Dropout performance #64

f0k · 2014-12-10T18:46:50Z

Looking at the dropout code, I see two potential performance problems:

return input * utils.floatX(_srng.binomial(input.shape, p=retain_prob, dtype='int32'))

If you follow the implementation, the binomial is computed in 'floatX', then casted to 'int32' (inside binomial()) and then back to 'floatX'. It should be better to set the dtype to theano.config.floatX right away, or was there a reason?
The size is symbolic (input.shape) rather than explicit (self.input_layer.get_output_shape()). This way MRG_RandomStreams cannot determine the number of streams to use and falls back to a default value. Is there a reason against using the explicit shape? Does DropoutLayer have to support shapes different from the compile time shape? Should we support this via an extra optional input_shape argument in get_output_for, similar to the convolutional layers, or maybe via a flag in the constructor (use_runtime_shape=True, fixed_shape=False or something)?

The text was updated successfully, but these errors were encountered:

benanne · 2014-12-10T19:35:06Z

I think I put int32 there because _srng.binomial would output int64 and I figured it needed to be 32 bit to be able to live on the GPU. Since floatX cannot be assumed to be 'float32' here, this is not really proper. I guess I figured using floatX as the target dtype wouldn't work, but if it does, we should just do that.

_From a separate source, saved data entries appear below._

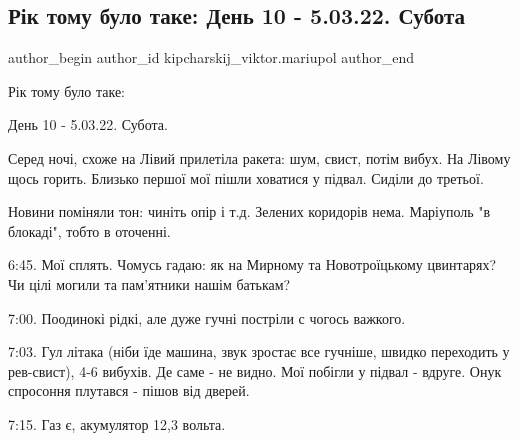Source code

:  
 
 
 
 

\subsection{Рік тому було таке: День 10  -  5.03.22. Субота}
\label{sec:05_03_2023.fb.kipcharskij_viktor.mariupol.1.r_k_tomu_bulo_take__}

\ifcmt
 author_begin
   author_id kipcharskij_viktor.mariupol
 author_end
\fi

Рік тому було таке:

День 10  -  5.03.22. Субота. 

Серед ночі, схоже на Лівий прилетіла ракета: шум, свист, потім вибух. На Лівому
щось горить. Близько першої мої пішли ховатися у підвал. Сиділи до третьої.

Новини поміняли тон: чиніть опір і т.д. Зелених коридорів нема. Маріуполь "в
блокаді", тобто в оточенні.

6:45. Мої сплять. Чомусь гадаю: як на Мирному та Новотроїцькому цвинтарях? Чи
цілі могили та пам'ятники нашім батькам?

7:00. Поодинокі рідкі, але дуже гучні постріли с чогось важкого.

7:03. Гул літака (ніби їде машина, звук зростає все гучніше, швидко переходить
у рев-свист), 4-6 вибухів. Де саме - не видно. Мої побігли у підвал - вдруге.
Онук спросоння плутався - пішов від дверей.

7:15. Газ є, акумулятор 12,3 вольта.


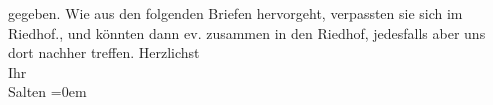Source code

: \begin{ledgroupsized}[t]{13cm}
{{{                  gegeben. Wie aus den folgenden Briefen hervorgeht, verpassten sie sich im Riedhof.}}}\label{K_L03402-2h}, und könnten dann ev. zusammen
               in den Riedhof, jedesfalls aber uns dort nachher
               treffen.\pend
           \pstart
           Herzlichst {\\[\baselineskip]}Ihr {\\[\baselineskip]}\spacefill\mbox{Salten}\pend
           \leftskip=0em{}
         
         \endnumbering{}\end{ledgroupsized}  \newcommand{\dateiname}{L03402}\newcommand{\titel}{Felix Salten an Arthur Schnitzler, [20. 12. 1904]}\newcommand{\editorInnen}{Martin Anton Müller und Laura Untner}
      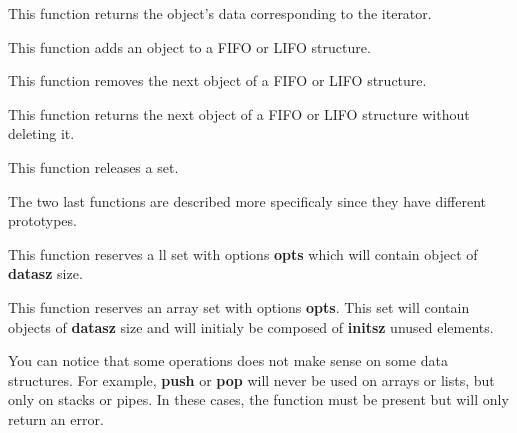 
This function returns the object's data corresponding to the iterator.


This function adds an object to a FIFO or LIFO structure.


This function removes the next object of a FIFO or LIFO structure.


This  function returns the  next object  of a  FIFO or  LIFO structure
without deleting it.


This function releases a set.

The two last functions are  described more specificaly since they have
different prototypes.


This function reserves a ll set with options \textbf{opts} which will contain
object of \textbf{datasz} size.


This function reserves an array set with options \textbf{opts}. This
set will contain objects of \textbf{datasz} size and will initialy
be composed of \textbf{initsz} unused elements.

You can notice  that some operations does not make  sense on some data
structures. For  example, \textbf{push} or \textbf{pop}  will never be
used on arrays or lists, but  only on stacks or pipes. In these cases,
the function must be present but will only return an error.

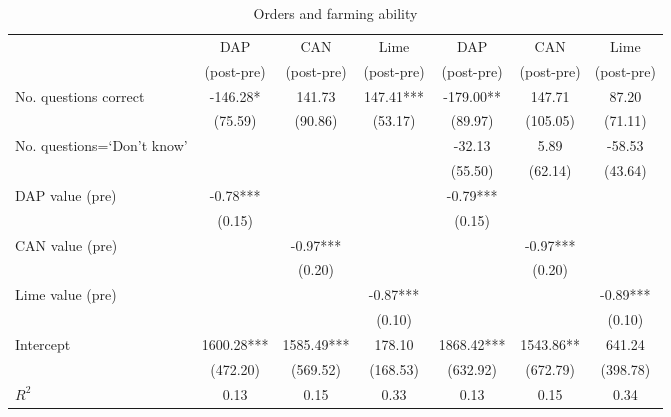 \begin{table}[htbp]
\centering
\hspace*{-1.2cm}
\begin{threeparttable}
\caption{Orders and farming ability}
\label{tab:c2order}
\begin{tabular}{l cccccc}
\hline
\hline
& DAP & CAN & Lime & DAP & CAN & Lime \\
& (post-pre) & (post-pre)& (post-pre) & (post-pre) & (post-pre) & (post-pre) \\ \hline
No. questions correct&     -146.28*  &      141.73   &      147.41***&     -179.00** &      147.71   &       87.20   \\
                    &     (75.59)   &     (90.86)   &     (53.17)   &     (89.97)   &    (105.05)   &     (71.11)   \\
No. questions=‘Don’t know’&               &               &               &      -32.13   &        5.89   &      -58.53   \\
                    &               &               &               &     (55.50)   &     (62.14)   &     (43.64)   \\
DAP value (pre)     &       -0.78***&               &               &       -0.79***&               &               \\
                    &      (0.15)   &               &               &      (0.15)   &               &               \\
CAN value (pre)     &               &       -0.97***&               &               &       -0.97***&               \\
                    &               &      (0.20)   &               &               &      (0.20)   &               \\
Lime value (pre)    &               &               &       -0.87***&               &               &       -0.89***\\
                    &               &               &      (0.10)   &               &               &      (0.10)   \\
Intercept           &     1600.28***&     1585.49***&      178.10   &     1868.42***&     1543.86** &      641.24   \\
                    &    (472.20)   &    (569.52)   &    (168.53)   &    (632.92)   &    (672.79)   &    (398.78)   \\
\hline
$R^2$               &        0.13   &        0.15   &        0.33   &        0.13   &        0.15   &        0.34   \\

\end{tabular}
\end{threeparttable}
\end{table}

Have you tested it?
As far as I can remember, the mean reason to use the symbolic shape in get_output_for() as much as possible, is because we want to support the case where the batch size is undefined (i.e. None) at compile time. But I guess we could just check inside the layer whether the input shape is available and then use that, or fall back to the symbolic shape otherwise.

I don't recall if there are any other reasons to do it this way. At any rate I usually pay attention to using symbolic shapes in get_output_for, for the "unknown batch size" use case. If this has performance implications we should probably add some more checks for this and use the shapes specified at compile time where possible.

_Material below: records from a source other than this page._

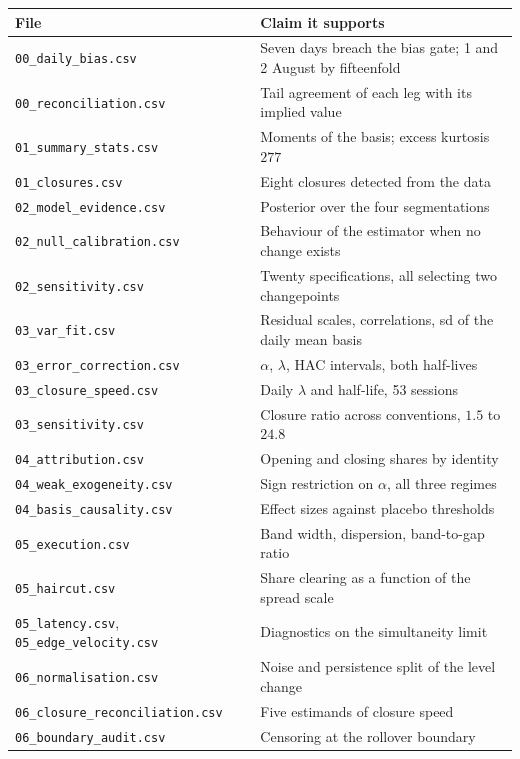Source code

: \documentclass[11pt,a4paper]{article}
\newcommand{\code}[1]{\texttt{\small #1}}
\begin{document}
\small
\begin{tabularx}{\linewidth}{@{}lX@{}}
\toprule
\textbf{File} & \textbf{Claim it supports} \\
\midrule
\code{00\_daily\_bias.csv} & Seven days breach the bias gate; 1 and 2 August by fifteenfold \\
\code{00\_reconciliation.csv} & Tail agreement of each leg with its implied value \\
\code{01\_summary\_stats.csv} & Moments of the basis; excess kurtosis $277$ \\
\code{01\_closures.csv} & Eight closures detected from the data \\
\code{02\_model\_evidence.csv} & Posterior over the four segmentations \\
\code{02\_null\_calibration.csv} & Behaviour of the estimator when no change exists \\
\code{02\_sensitivity.csv} & Twenty specifications, all selecting two changepoints \\
\code{03\_var\_fit.csv} & Residual scales, correlations, sd of the daily mean basis \\
\code{03\_error\_correction.csv} & $\alpha$, $\lambda$, HAC intervals, both half-lives \\
\code{03\_closure\_speed.csv} & Daily $\lambda$ and half-life, 53 sessions \\
\code{03\_sensitivity.csv} & Closure ratio across conventions, $1.5$ to $24.8$ \\
\code{04\_attribution.csv} & Opening and closing shares by identity \\
\code{04\_weak\_exogeneity.csv} & Sign restriction on $\alpha$, all three regimes \\
\code{04\_basis\_causality.csv} & Effect sizes against placebo thresholds \\
\code{05\_execution.csv} & Band width, dispersion, band-to-gap ratio \\
\code{05\_haircut.csv} & Share clearing as a function of the spread scale \\
\code{05\_latency.csv}, \code{05\_edge\_velocity.csv} & Diagnostics on the simultaneity limit \\
\code{06\_normalisation.csv} & Noise and persistence split of the level change \\
\code{06\_closure\_reconciliation.csv} & Five estimands of closure speed \\
\code{06\_boundary\_audit.csv} & Censoring at the rollover boundary \\

\end{tabularx}
\end{document}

f0k · 2014-12-10T20:57:48Z

I guess I figured using floatX as the target dtype wouldn't work, but if it does I see no reason not to do that. Have you tested it?

Yes, my own code used a nonsymbolic shape and dtype=theano.config.floatX, that's why I noticed at all. If you specify the dtype to be 'int64', it will compute a uniform distribution with 'floatX', threshold it and cast the result to 'int64'. If you specify the dtype to be 'floatX', it will compute the uniform distribution with 'floatX', threshold it and cast the result to 'floatX', which is what we want.

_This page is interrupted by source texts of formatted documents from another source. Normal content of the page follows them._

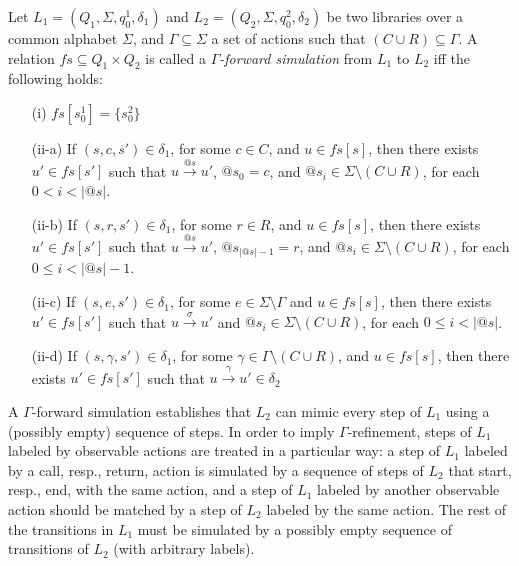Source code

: \begin{dfn}
Let $L_1=(Q_1,\Sigma, q_0^1, \delta_1)$ and $L_2=(Q_2,\Sigma, q_0^2, \delta_2)$ be two libraries over a common alphabet $\Sigma$, and $\Gamma\subseteq \Sigma$ a set of actions such that $(C\cup R)\subseteq \Gamma$. A relation $\mathit{fs} \subseteq Q_{1} \times Q_{2}$ is called a \emph{$\Gamma$-forward simulation} from $L_1$ to $L_2$ iff the following holds:
\begin{itemize}
\item[(i)] $\mathit{fs}[s_0^1] = \{s_0^2 \}$
\item[(ii-a)] If $(s,c,s') \in \delta_1$, for some $c\in C$, and $u \in \mathit{fs}[s]$, then there exists $u' \in \mathit{fs}[s']$ such that $u \xrightarrow{@s} u'$, $@s_0=c$, and $@s_i\in \Sigma\setminus(C\cup R)$, for each $0<i<|@s|$.
\item[(ii-b)] If $(s,r,s') \in \delta_{1}$, for some $r\in R$, and $u \in \mathit{fs}[s]$, then there exists $u' \in \mathit{fs}[s']$ such that $u \xrightarrow{@s} u'$, $@s_{|@s| -1}=r$, and $@s_i\in \Sigma\setminus(C\cup R)$, for each $0\leq i<|@s| -1$.
\item[(ii-c)] If $(s,e,s') \in \delta_1$, for some $e \in \Sigma\setminus \Gamma$ and $u \in \mathit{fs}[s]$, then there exists $u' \in \mathit{fs}[s']$ such that $u \xrightarrow{\sigma} u'$ and $@s_i\in \Sigma\setminus(C\cup R)$, for each $0\leq i<|@s|$.
\item[(ii-d)] If $(s, \gamma , s') \in \delta_1$, for some $\gamma\in \Gamma\setminus (C\cup R)$, and $u \in fs[s]$, then there exists $u' \in fs[s']$ such that $u\xrightarrow{\gamma} u'  \in \delta_2$
\end{itemize}
\end{dfn}
A $\Gamma$-forward simulation establishes that $L_2$ can mimic every step of $L_1$ using a (possibly empty) sequence of steps. In order to imply $\Gamma$-refinement, steps of $L_1$ labeled by observable actions are treated in a particular way: a step of $L_1$ labeled by a call, resp., return, action is simulated by a sequence of steps of $L_2$ that start, resp., end, with the same action, and a step of $L_1$ labeled by another observable action should be matched by a step of $L_2$ labeled by the same action. The rest of the transitions in $L_1$ must be simulated by a possibly empty sequence of transitions of $L_2$ (with arbitrary labels).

If this has performance implications we should probably add some more checks for this and use the shapes specified at compile time where possible.

I'm not sure if the performance difference would be notable in practice, but at least the uncomfortable UserWarning: MRG_RandomStreams Can't determine #streams from size (Shape.0), guessing 60*256 disappears if you specify a fixed shape at compile time.

benanne · 2014-12-10T21:29:13Z

Yeah, I guess it would be nice to get rid of that warning :) So feel free to modify it to use the compile-time shape, although it would still be good to keep the "unknown batch size" use case in mind, so then we definitely need to check for it and fall back to the symbolic shape if necessary.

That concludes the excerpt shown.